**Records from a data collection:**

------------------------------------------------------------

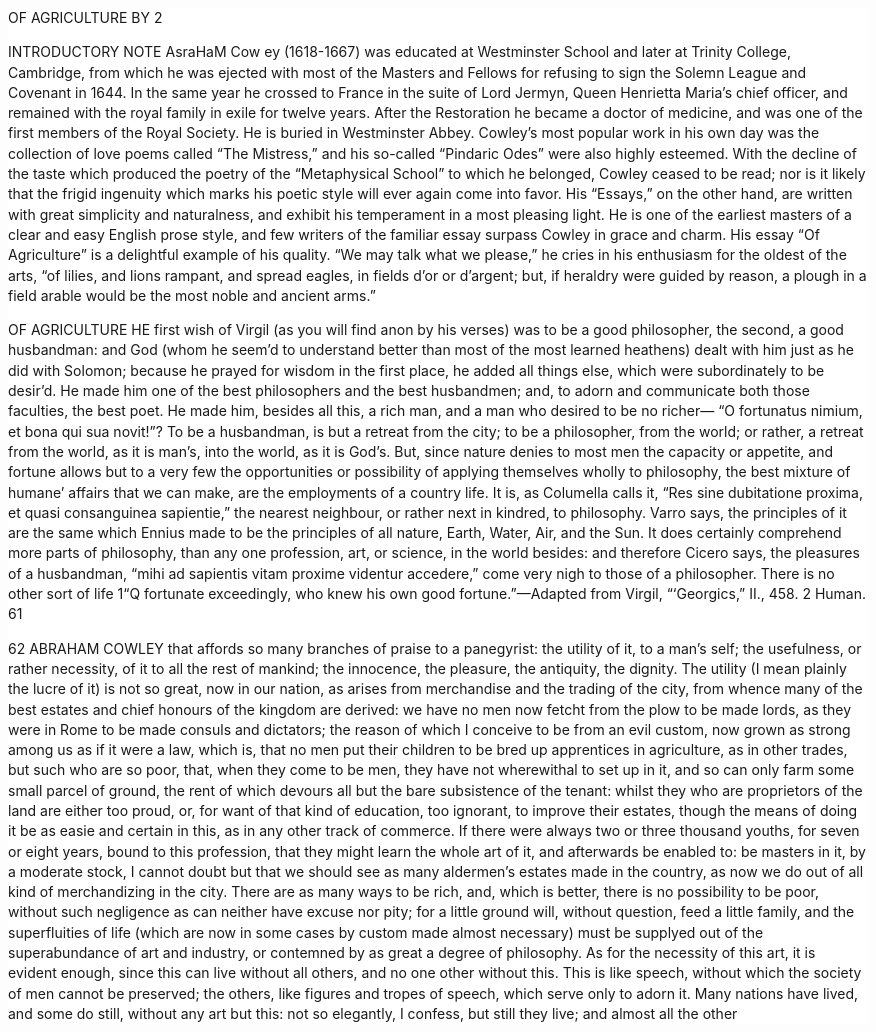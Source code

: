 OF AGRICULTURE BY 2

INTRODUCTORY NOTE AsraHaM Cow ey (1618-1667) was educated at Westminster School and later at Trinity College, Cambridge, from which he was ejected with most of the Masters and Fellows for refusing to sign the Solemn League and Covenant in 1644. In the same year he crossed to France in the suite of Lord Jermyn, Queen Henrietta Maria’s chief officer, and remained with the royal family in exile for twelve years. After the Restoration he became a doctor of medicine, and was one of the first members of the Royal Society. He is buried in Westminster Abbey. Cowley’s most popular work in his own day was the collection of love poems called “The Mistress,” and his so-called “Pindaric Odes” were also highly esteemed. With the decline of the taste which produced the poetry of the “Metaphysical School” to which he belonged, Cowley ceased to be read; nor is it likely that the frigid ingenuity which marks his poetic style will ever again come into favor. His “Essays,” on the other hand, are written with great simplicity and naturalness, and exhibit his temperament in a most pleasing light. He is one of the earliest masters of a clear and easy English prose style, and few writers of the familiar essay surpass Cowley in grace and charm. His essay “Of Agriculture” is a delightful example of his quality. “We may talk what we please,” he cries in his enthusiasm for the oldest of the arts, “of lilies, and lions rampant, and spread eagles, in fields d’or or d’argent; but, if heraldry were guided by reason, a plough in a field arable would be the most noble and ancient arms.”

OF AGRICULTURE HE first wish of Virgil (as you will find anon by his verses) was to be a good philosopher, the second, a good husbandman: and God (whom he seem’d to understand better than most of the most learned heathens) dealt with him just as he did with Solomon; because he prayed for wisdom in the first place, he added all things else, which were subordinately to be desir’d. He made him one of the best philosophers and the best husbandmen; and, to adorn and communicate both those faculties, the best poet. He made him, besides all this, a rich man, and a man who desired to be no richer— “O fortunatus nimium, et bona qui sua novit!”? To be a husbandman, is but a retreat from the city; to be a philosopher, from the world; or rather, a retreat from the world, as it is man’s, into the world, as it is God’s. But, since nature denies to most men the capacity or appetite, and fortune allows but to a very few the opportunities or possibility of applying themselves wholly to philosophy, the best mixture of humane’ affairs that we can make, are the employments of a country life. It is, as Columella calls it, “Res sine dubitatione proxima, et quasi consanguinea sapientie,” the nearest neighbour, or rather next in kindred, to philosophy. Varro says, the principles of it are the same which Ennius made to be the principles of all nature, Earth, Water, Air, and the Sun. It does certainly comprehend more parts of philosophy, than any one profession, art, or science, in the world besides: and therefore Cicero says, the pleasures of a husbandman, “mihi ad sapientis vitam proxime videntur accedere,” come very nigh to those of a philosopher. There is no other sort of life 1“Q fortunate exceedingly, who knew his own good fortune.”—Adapted from Virgil, “‘Georgics,” II., 458. 2 Human. 61

62 ABRAHAM COWLEY that affords so many branches of praise to a panegyrist: the utility of it, to a man’s self; the usefulness, or rather necessity, of it to all the rest of mankind; the innocence, the pleasure, the antiquity, the dignity. The utility (I mean plainly the lucre of it) is not so great, now in our nation, as arises from merchandise and the trading of the city, from whence many of the best estates and chief honours of the kingdom are derived: we have no men now fetcht from the plow to be made lords, as they were in Rome to be made consuls and dictators; the reason of which I conceive to be from an evil custom, now grown as strong among us as if it were a law, which is, that no men put their children to be bred up apprentices in agriculture, as in other trades, but such who are so poor, that, when they come to be men, they have not wherewithal to set up in it, and so can only farm some small parcel of ground, the rent of which devours all but the bare subsistence of the tenant: whilst they who are proprietors of the land are either too proud, or, for want of that kind of education, too ignorant, to improve their estates, though the means of doing it be as easie and certain in this, as in any other track of commerce. If there were always two or three thousand youths, for seven or eight years, bound to this profession, that they might learn the whole art of it, and afterwards be enabled to: be masters in it, by a moderate stock, I cannot doubt but that we should see as many aldermen’s estates made in the country, as now we do out of all kind of merchandizing in the city. There are as many ways to be rich, and, which is better, there is no possibility to be poor, without such negligence as can neither have excuse nor pity; for a little ground will, without question, feed a little family, and the superfluities of life (which are now in some cases by custom made almost necessary) must be supplyed out of the superabundance of art and industry, or contemned by as great a degree of philosophy. As for the necessity of this art, it is evident enough, since this can live without all others, and no one other without this. This is like speech, without which the society of men cannot be preserved; the others, like figures and tropes of speech, which serve only to adorn it. Many nations have lived, and some do still, without any art but this: not so elegantly, I confess, but still they live; and almost all the other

------------------------------------------------------------

**Problem details:** Reproduce the data above in full, exactly as it is, with the pictures left out.

**Written response:**
Source code

: OF AGRICULTURE BY 2

INTRODUCTORY NOTE AsraHaM Cow ey (1618-1667) was educated at Westminster School and later at Trinity College, Cambridge, from which he was ejected with most of the Masters and Fellows for refusing to sign the Solemn League and Covenant in 1644. In the same year he crossed to France in the suite of Lord Jermyn, Queen Henrietta Maria’s chief officer, and remained with the royal family in exile for twelve years. After the Restoration he became a doctor of medicine, and was one of the first members of the Royal Society. He is buried in Westminster Abbey. Cowley’s most popular work in his own day was the collection of love poems called “The Mistress,” and his so-called “Pindaric Odes” were also highly esteemed. With the decline of the taste which produced the poetry of the “Metaphysical School” to which he belonged, Cowley ceased to be read; nor is it likely that the frigid ingenuity which marks his poetic style will ever again come into favor. His “Essays,” on the other hand, are written with great simplicity and naturalness, and exhibit his temperament in a most pleasing light. He is one of the earliest masters of a clear and easy English prose style, and few writers of the familiar essay surpass Cowley in grace and charm. His essay “Of Agriculture” is a delightful example of his quality. “We may talk what we please,” he cries in his enthusiasm for the oldest of the arts, “of lilies, and lions rampant, and spread eagles, in fields d’or or d’argent; but, if heraldry were guided by reason, a plough in a field arable would be the most noble and ancient arms.”

OF AGRICULTURE HE first wish of Virgil (as you will find anon by his verses) was to be a good philosopher, the second, a good husbandman: and God (whom he seem’d to understand better than most of the most learned heathens) dealt with him just as he did with Solomon; because he prayed for wisdom in the first place, he added all things else, which were subordinately to be desir’d. He made him one of the best philosophers and the best husbandmen; and, to adorn and communicate both those faculties, the best poet. He made him, besides all this, a rich man, and a man who desired to be no richer— “O fortunatus nimium, et bona qui sua novit!”? To be a husbandman, is but a retreat from the city; to be a philosopher, from the world; or rather, a retreat from the world, as it is man’s, into the world, as it is God’s. But, since nature denies to most men the capacity or appetite, and fortune allows but to a very few the opportunities or possibility of applying themselves wholly to philosophy, the best mixture of humane’ affairs that we can make, are the employments of a country life. It is, as Columella calls it, “Res sine dubitatione proxima, et quasi consanguinea sapientie,” the nearest neighbour, or rather next in kindred, to philosophy. Varro says, the principles of it are the same which Ennius made to be the principles of all nature, Earth, Water, Air, and the Sun. It does certainly comprehend more parts of philosophy, than any one profession, art, or science, in the world besides: and therefore Cicero says, the pleasures of a husbandman, “mihi ad sapientis vitam proxime videntur accedere,” come very nigh to those of a philosopher. There is no other sort of life 1“Q fortunate exceedingly, who knew his own good fortune.”—Adapted from Virgil, “‘Georgics,” II., 458. 2 Human. 61

62 ABRAHAM COWLEY that affords so many branches of praise to a panegyrist: the utility of it, to a man’s self; the usefulness, or rather necessity, of it to all the rest of mankind; the innocence, the pleasure, the antiquity, the dignity. The utility (I mean plainly the lucre of it) is not so great, now in our nation, as arises from merchandise and the trading of the city, from whence many of the best estates and chief honours of the kingdom are derived: we have no men now fetcht from the plow to be made lords, as they were in Rome to be made consuls and dictators; the reason of which I conceive to be from an evil custom, now grown as strong among us as if it were a law, which is, that no men put their children to be bred up apprentices in agriculture, as in other trades, but such who are so poor, that, when they come to be men, they have not wherewithal to set up in it, and so can only farm some small parcel of ground, the rent of which devours all but the bare subsistence of the tenant: whilst they who are proprietors of the land are either too proud, or, for want of that kind of education, too ignorant, to improve their estates, though the means of doing it be as easie and certain in this, as in any other track of commerce. If there were always two or three thousand youths, for seven or eight years, bound to this profession, that they might learn the whole art of it, and afterwards be enabled to: be masters in it, by a moderate stock, I cannot doubt but that we should see as many aldermen’s estates made in the country, as now we do out of all kind of merchandizing in the city. There are as many ways to be rich, and, which is better, there is no possibility to be poor, without such negligence as can neither have excuse nor pity; for a little ground will, without question, feed a little family, and the superfluities of life (which are now in some cases by custom made almost necessary) must be supplyed out of the superabundance of art and industry, or contemned by as great a degree of philosophy. As for the necessity of this art, it is evident enough, since this can live without all others, and no one other without this. This is like speech, without which the society of men cannot be preserved; the others, like figures and tropes of speech, which serve only to adorn it. Many nations have lived, and some do still, without any art but this: not so elegantly, I confess, but still they live; and almost all the other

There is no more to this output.